Nasib Subangkit sebagai pelatih Sriwijaya FC saat ini masih dipertimbangkan, mengingat Laskar Wong Kito
gagal menembus delapan besar. Banur, sebutan Bambang, yang kini menjadi
juru taktik tim Divisi Satu Cilegon United membenarkan dirinya sudah
mengajukan lamaran kepada Sriwijaya FC
“Iya betul saya sudah melamar ke SFC. Tapi belum melakukan komunikasi secara langsung dengan manajemen SFC. Saya baru kirim CV [curriculum vitae] lewat e-mail,
nitip sama anak saya yang kerja di Palembang. Nanti dia yang print
untuk diantarkan kepada manajemen,” kata Banur saat dihubungi.
Menurut Banur, ketertarikannya menahkodai Sriwijaya FC lantaran para pemain di Laskar Wong Kito punya potensi yang bagus untuk lebih berkembang. Ia punya keinginan bisa membawa Sriwijaya FC mengembalikan masa kejayaannya.
“Saya lihat di SFC banyak pemain-pemain muda berpotensi, seperti di
SFC U-21. Saya rasa kalau pemain muda ditambah dengan pemain senior yang
berpengalaman, maka SFC punya masa depan yang bagus,” urai mantan
pelatih Arema Malang itu.
Banur menerangkan, sebagai catatan terbaiknya, setidaknya ia bisa
mengangkat derajat Persiram Raja Ampat dari Divisi Utama promosi ke ISL
dan membawa Cilegon United dari Divisi II ke Divisi I.
“Sekarang Cilegon United masuk enam besar di divisi satu.
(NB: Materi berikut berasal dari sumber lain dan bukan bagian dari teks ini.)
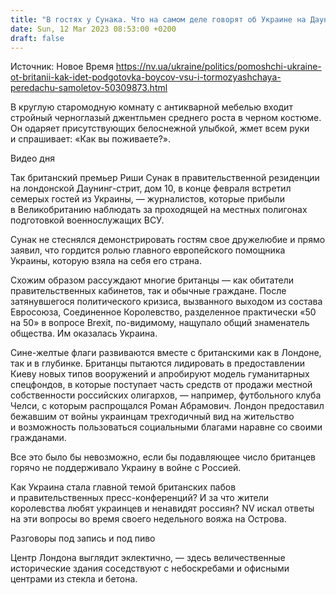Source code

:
 ```yaml
---
title: "В гостях у Сунака. Что на самом деле говорят об Украине на Даунинг-стрит и в британских пабах, и отличаются ли эти мнения — репортаж NV"
date: Sun, 12 Mar 2023 08:53:00 +0200
draft: false
---
```

Источник: Новое Время https://nv.ua/ukraine/politics/pomoshchi-ukraine-ot-britanii-kak-idet-podgotovka-boycov-vsu-i-tormozyashchaya-peredachu-samoletov-50309873.html


В круглую старомодную комнату с антикварной мебелью входит стройный черноглазый джентльмен среднего роста в черном костюме. Он одаряет присутствующих белоснежной улыбкой, жмет всем руки и спрашивает: «Как вы поживаете?».

  Видео дня   

 Так британский премьер Риши Сунак в правительственной резиденции на лондонской Даунинг-стрит, дом 10, в конце февраля встретил семерых гостей из Украины, — журналистов, которые прибыли в Великобританию наблюдать за проходящей на местных полигонах подготовкой военнослужащих ВСУ.

 Сунак не стеснялся демонстрировать гостям свое дружелюбие и прямо заявил, что гордится ролью главного европейского помощника Украины, которую взяла на себя его страна.

 Схожим образом рассуждают многие британцы — как обитатели правительственных кабинетов, так и обычные граждане. После затянувшегося политического кризиса, вызванного выходом из состава Евросоюза, Соединенное Королевство, разделенное практически «50 на 50» в вопросе Brexit, по-видимому, нащупало общий знаменатель общества. Им оказалась Украина.

 Сине-желтые флаги развиваются вместе с британскими как в Лондоне, так и в глубинке. Британцы пытаются лидировать в предоставлении Киеву новых типов вооружений и апробируют модель гуманитарных спецфондов, в которые поступает часть средств от продажи местной собственности российских олигархов, — например, футбольного клуба Челси, с которым распрощался Роман Абрамович. Лондон предоставил бежавшим от войны украинцам трехгодичный вид на жительство и возможность пользоваться социальными благами наравне со своими гражданами.

 Все это было бы невозможно, если бы подавляющее число британцев горячо не поддерживало Украину в войне с Россией.

 Как Украина стала главной темой британских пабов и правительственных пресс-конференций? И за что жители королевства любят украинцев и ненавидят россиян? NV искал ответы на эти вопросы во время своего недельного вояжа на Острова.

 Разговоры под запись и под пиво

 Центр Лондона выглядит эклектично, — здесь величественные исторические здания соседствуют с небоскребами и офисными центрами из стекла и бетона.
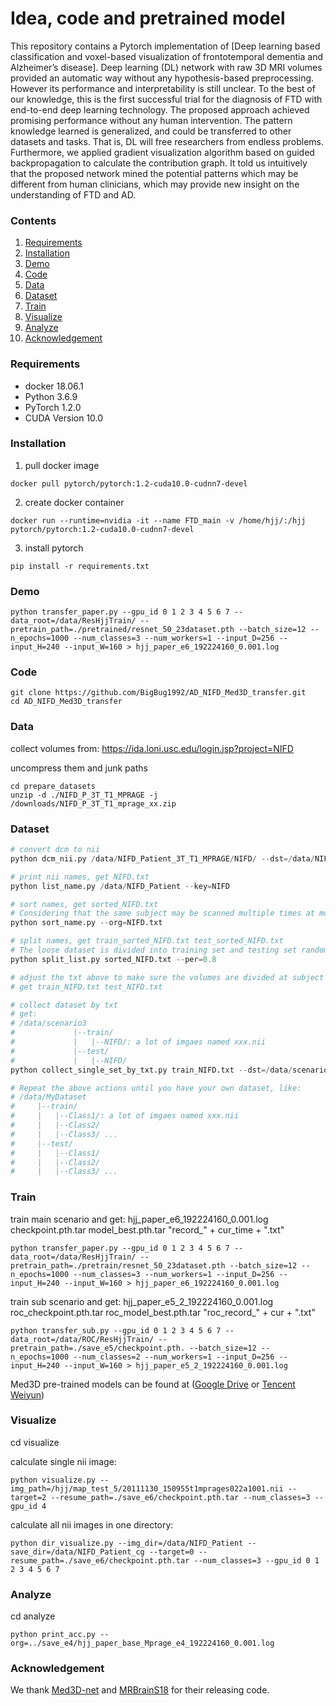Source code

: 
# Idea, code and pretrained model
This repository contains a Pytorch implementation of [Deep learning based classification and voxel-based visualization of frontotemporal dementia and Alzheimer’s disease]. 
Deep learning (DL) network with raw 3D MRI volumes provided an automatic way without any hypothesis-based preprocessing. However its performance and interpretability is still unclear.
To the best of our knowledge, this is the first successful trial for the diagnosis of FTD with end-to-end deep learning technology. The proposed approach achieved promising performance without any human intervention. The pattern knowledge learned is generalized, and could be transferred to other datasets and tasks. That is, DL will free researchers from endless problems. Furthermore, we applied gradient visualization algorithm based on guided backpropagation to calculate the contribution graph. It told us intuitively that the proposed network mined the potential patterns which may be different from human clinicians, which may provide new insight on the understanding of FTD and AD.

### Contents
1. [Requirements](#Requirements)
2. [Installation](#Installation)
3. [Demo](#Demo)
4. [Code](#Code)
5. [Data](#Data)
6. [Dataset](#Dataset)
7. [Train](#Train)
8. [Visualize](#Visualize)
9. [Analyze](#Analyze)
10. [Acknowledgement](#Acknowledgement)

### Requirements
- docker 18.06.1
- Python 3.6.9
- PyTorch 1.2.0
- CUDA Version 10.0

### Installation
1. pull docker image
```
docker pull pytorch/pytorch:1.2-cuda10.0-cudnn7-devel
```
2. create docker container
```
docker run --runtime=nvidia -it --name FTD_main -v /home/hjj/:/hjj pytorch/pytorch:1.2-cuda10.0-cudnn7-devel
```
3. install pytorch
```
pip install -r requirements.txt
```

### Demo
```
python transfer_paper.py --gpu_id 0 1 2 3 4 5 6 7 --data_root=/data/ResHjjTrain/ --pretrain_path=./pretrained/resnet_50_23dataset.pth --batch_size=12 --n_epochs=1000 --num_classes=3 --num_workers=1 --input_D=256 --input_H=240 --input_W=160 > hjj_paper_e6_192224160_0.001.log
```


### Code
```
git clone https://github.com/BigBug1992/AD_NIFD_Med3D_transfer.git
cd AD_NIFD_Med3D_transfer
```

### Data
collect volumes from:
https://ida.loni.usc.edu/login.jsp?project=NIFD

uncompress them and junk paths 
```
cd prepare_datasets
unzip -d ./NIFD_P_3T_T1_MPRAGE -j /downloads/NIFD_P_3T_T1_mprage_xx.zip
```

### Dataset
```python
# convert dcm to nii
python dcm_nii.py /data/NIFD_Patient_3T_T1_MPRAGE/NIFD/ --dst=/data/NIFD_Patient

# print nii names, get NIFD.txt
python list_name.py /data/NIFD_Patient --key=NIFD

# sort names, get sorted_NIFD.txt
# Considering that the same subject may be scanned multiple times at multiple time points, once the test data participates in the training process in any form, it will cause data leakage and result in unreasonable model evaluation. 
python sort_name.py --org=NIFD.txt

# split names, get train_sorted_NIFD.txt test_sorted_NIFD.txt 
# The loose dataset is divided into training set and testing set randomly at subject level according to the ratio of 4:1.
python split_list.py sorted_NIFD.txt --per=0.8

# adjust the txt above to make sure the volumes are divided at subject level
# get train_NIFD.txt test_NIFD.txt

# collect dataset by txt
# get:
# /data/scenario3
#             |--train/
#             |   |--NIFD/: a lot of imgaes named xxx.nii
#             |--test/
#             |   |--NIFD/
python collect_single_set_by_txt.py train_NIFD.txt --dst=/data/scenario3

# Repeat the above actions until you have your own dataset, like: 
# /data/MyDataset
#     |--train/
#     |   |--Class1/: a lot of imgaes named xxx.nii
#     |   |--Class2/
#     |   |--Class3/ ...
#     |--test/
#     |   |--Class1/
#     |   |--Class2/
#     |   |--Class3/ ...
```

### Train

train main scenario and get: 
hjj_paper_e6_192224160_0.001.log  
checkpoint.pth.tar 
model_best.pth.tar 
"record_" + cur_time + ".txt"

```
python transfer_paper.py --gpu_id 0 1 2 3 4 5 6 7 --data_root=/data/ResHjjTrain/ --pretrain_path=./pretrain/resnet_50_23dataset.pth --batch_size=12 --n_epochs=1000 --num_classes=3 --num_workers=1 --input_D=256 --input_H=240 --input_W=160 > hjj_paper_e6_192224160_0.001.log
```

train sub scenario and get: 
hjj_paper_e5_2_192224160_0.001.log 
roc_checkpoint.pth.tar
roc_model_best.pth.tar 
"roc_record_" + cur + ".txt"

```
python transfer_sub.py --gpu_id 0 1 2 3 4 5 6 7 --data_root=/data/ROC/ResHjjTrain/ --pretrain_path=./save_e5/checkpoint.pth. --batch_size=12 --n_epochs=1000 --num_classes=2 --num_workers=1 --input_D=256 --input_H=240 --input_W=160 > hjj_paper_e5_2_192224160_0.001.log
```

Med3D pre-trained models can be found at ([Google Drive](https://drive.google.com/file/d/13tnSvXY7oDIEloNFiGTsjUIYfS3g3BfG/view?usp=sharing) or [Tencent Weiyun](https://share.weiyun.com/55sZyIx))

### Visualize
cd visualize

calculate single nii image:
```
python visualize.py --img_path=/hjj/map_test_5/20111130_150955t1mprages022a1001.nii --target=2 --resume_path=./save_e6/checkpoint.pth.tar --num_classes=3 --gpu_id 4
```

calculate all nii images in one directory:
```
python dir_visualize.py --img_dir=/data/NIFD_Patient --save_dir=/data/NIFD_Patient_cg --target=0 --resume_path=./save_e6/checkpoint.pth.tar --num_classes=3 --gpu_id 0 1 2 3 4 5 6 7
```

### Analyze
cd analyze
```
python print_acc.py --org=../save_e4/hjj_paper_base_Mprage_e4_192224160_0.001.log
```

### Acknowledgement
We thank [Med3D-net](https://github.com/Tencent/MedicalNet) and [MRBrainS18](https://mrbrains18.isi.uu.nl/) for their releasing code.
Sekarang saya lagi di Yogyakarta,” ungkapnya.
Ketika disinggung terkait kontrak kerja di Cilegon United, dan klub
yang diberikan lamaran, Banur menjelaskan, karir kepelatihannya bersama
Cilegon United akan segera berakhir.
“Pertengahan bulan ini (September) kontrak saya selesai di Cilegon United, sementara ini SFC dulu,” kata Banur.